Firefox 3’s Awesome Bar is Awesome

February 26th, 2009 | Tags: , ,

I was reading this article about how when many Japanese Internet users want to visit a website, they type in the name of the website on Yahoo! Japan to do a search and click on the result rather than directly typing the domain name into their web browser’s address bar.  (This is based on Yahoo! Japan’s 2008 search ranking that the top keywords are to specific websites.)  This made me think about how I used to enter information into the address bar and how I do it now.

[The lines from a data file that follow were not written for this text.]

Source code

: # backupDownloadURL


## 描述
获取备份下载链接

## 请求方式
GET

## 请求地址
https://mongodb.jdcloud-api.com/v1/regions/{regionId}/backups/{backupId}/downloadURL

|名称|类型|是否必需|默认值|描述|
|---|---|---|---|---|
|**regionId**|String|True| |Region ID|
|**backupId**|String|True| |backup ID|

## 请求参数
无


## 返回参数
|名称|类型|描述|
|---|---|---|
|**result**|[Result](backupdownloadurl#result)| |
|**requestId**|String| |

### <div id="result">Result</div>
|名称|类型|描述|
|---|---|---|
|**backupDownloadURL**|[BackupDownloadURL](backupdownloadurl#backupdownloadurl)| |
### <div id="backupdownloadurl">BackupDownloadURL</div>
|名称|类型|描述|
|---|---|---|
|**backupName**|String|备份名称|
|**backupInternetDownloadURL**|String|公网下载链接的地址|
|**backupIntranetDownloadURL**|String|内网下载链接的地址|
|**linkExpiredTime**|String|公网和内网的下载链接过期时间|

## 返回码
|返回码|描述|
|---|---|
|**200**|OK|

Since years ago when I was an Internet Explorer 6 user I would always have Yahoo as my home page.  In fact, I still do now since it does provide interesting news.  Whenever I would go to any specific website, I would type it in as a search term in Yahoo.  The reason I did this was because anything I typed directly into the address bar would stay in the drop-down list.  Why this bothered me was because I used the address bar as like a “super-favorites” menu of the top 10 or so websites I habitually visit everyday.  You know, like webmail, favorite forums, etc.  Yes, I know that’s not how you use it, but it was easier than digging through a long list of bookmarked favorites, and also I wasn’t a fan of the ‘Links’ toolbar either since it took up screen real estate. Since the address bar menu only displays the entries by most recently visited, by typing some other random website into that address bar pollutes the list with that address, and there was no easy way to delete that entry except to clear the whole browser’s history.

Then came the days when I switched to Firefox 2.  I was still following the same habits of doing a keyword search to get to a website.  However, Firefox 2 did have a method to remove entries, but it was cumbersome to often delete these entries.

Then came Firefox 3, with its heaven-sent “Awesome Bar,” as they call their address bar.  This made my search-to-get-to-a-website illness disappear.  The Awesome Bar literally, out of the package, displays your most visited websites, which, not surprisingly, are the websites I visit everyday!  Firefox keeps tabs on the count of how often you visit each website.  Since the Awesome Bar sorts by hits, I could free myself by typing any ol’ web address I’ve visited one or two times directly into the address bar and still not pollute what shows up in the address bar.  The Awesome Bar also searches your history urls and page titles with whatever you typed so that’s very helpful.  There are times where I’ve visited a website but had not bookmarked, and the history auto-search makes forgotten websites so easy to find.  Thank you Awesome Bar!